INPUT RECORDS
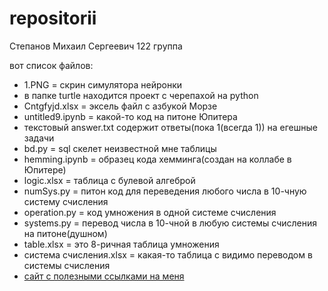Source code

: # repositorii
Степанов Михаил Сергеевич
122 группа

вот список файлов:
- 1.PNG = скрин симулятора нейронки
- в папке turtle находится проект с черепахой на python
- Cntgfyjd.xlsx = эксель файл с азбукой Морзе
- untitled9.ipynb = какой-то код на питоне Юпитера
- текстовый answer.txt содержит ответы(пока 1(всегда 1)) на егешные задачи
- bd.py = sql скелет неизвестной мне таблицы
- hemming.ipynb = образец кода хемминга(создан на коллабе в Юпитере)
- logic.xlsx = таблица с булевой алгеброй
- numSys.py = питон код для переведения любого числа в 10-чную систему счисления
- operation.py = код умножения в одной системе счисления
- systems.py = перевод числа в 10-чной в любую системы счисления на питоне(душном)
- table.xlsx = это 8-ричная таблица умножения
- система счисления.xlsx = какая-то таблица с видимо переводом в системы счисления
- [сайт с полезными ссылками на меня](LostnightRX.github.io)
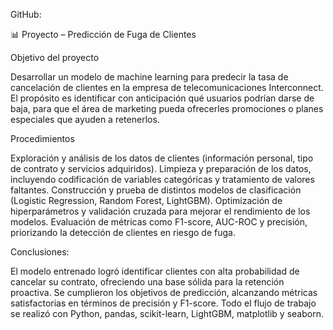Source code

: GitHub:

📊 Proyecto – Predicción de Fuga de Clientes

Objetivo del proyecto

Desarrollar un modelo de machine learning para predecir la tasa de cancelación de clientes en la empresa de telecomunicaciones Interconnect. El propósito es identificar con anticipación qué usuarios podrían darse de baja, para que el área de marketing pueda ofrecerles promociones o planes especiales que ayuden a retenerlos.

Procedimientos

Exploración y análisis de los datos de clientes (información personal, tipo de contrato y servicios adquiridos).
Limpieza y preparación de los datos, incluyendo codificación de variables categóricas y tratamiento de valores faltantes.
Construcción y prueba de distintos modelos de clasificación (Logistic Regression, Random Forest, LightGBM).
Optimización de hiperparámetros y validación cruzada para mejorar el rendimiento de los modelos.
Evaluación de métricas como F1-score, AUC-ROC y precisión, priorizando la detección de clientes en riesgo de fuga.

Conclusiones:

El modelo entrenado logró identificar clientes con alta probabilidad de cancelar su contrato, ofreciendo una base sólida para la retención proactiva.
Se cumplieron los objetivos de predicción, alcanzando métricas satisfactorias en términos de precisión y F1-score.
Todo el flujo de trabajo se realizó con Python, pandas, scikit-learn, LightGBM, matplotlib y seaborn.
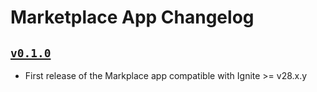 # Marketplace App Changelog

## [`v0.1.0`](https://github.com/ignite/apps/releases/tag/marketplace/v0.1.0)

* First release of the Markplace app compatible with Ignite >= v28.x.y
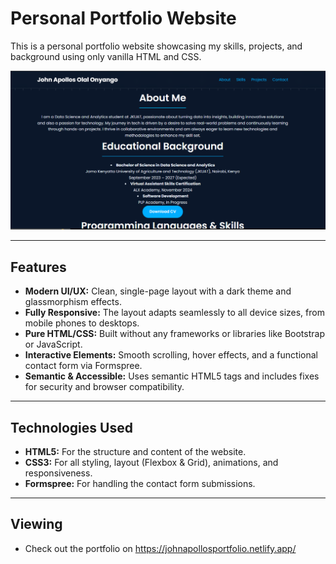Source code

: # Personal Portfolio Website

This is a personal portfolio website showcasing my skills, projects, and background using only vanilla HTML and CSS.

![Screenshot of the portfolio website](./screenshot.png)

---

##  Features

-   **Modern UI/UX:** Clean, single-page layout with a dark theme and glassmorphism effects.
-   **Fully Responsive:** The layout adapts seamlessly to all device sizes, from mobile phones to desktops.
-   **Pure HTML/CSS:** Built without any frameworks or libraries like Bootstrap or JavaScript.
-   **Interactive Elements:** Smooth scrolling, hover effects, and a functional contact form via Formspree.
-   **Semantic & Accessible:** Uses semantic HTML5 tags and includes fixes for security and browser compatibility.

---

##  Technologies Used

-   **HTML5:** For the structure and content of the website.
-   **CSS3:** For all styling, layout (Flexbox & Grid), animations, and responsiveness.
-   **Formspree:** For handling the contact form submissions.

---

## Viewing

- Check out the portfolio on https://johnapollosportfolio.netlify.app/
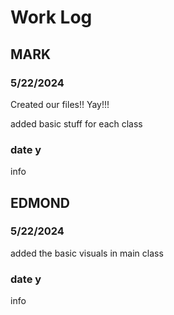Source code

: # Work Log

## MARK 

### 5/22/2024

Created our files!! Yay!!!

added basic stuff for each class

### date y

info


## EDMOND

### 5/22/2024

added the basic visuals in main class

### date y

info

WHAT IS REQUIRED
Return, from the material above, every line with the word "identificar".

EXPECTED ANSWER
Desarrollar un modelo de machine learning para predecir la tasa de cancelación de clientes en la empresa de telecomunicaciones Interconnect. El propósito es identificar con anticipación qué usuarios podrían darse de baja, para que el área de marketing pueda ofrecerles promociones o planes especiales que ayuden a retenerlos.
El modelo entrenado logró identificar clientes con alta probabilidad de cancelar su contrato, ofreciendo una base sólida para la retención proactiva.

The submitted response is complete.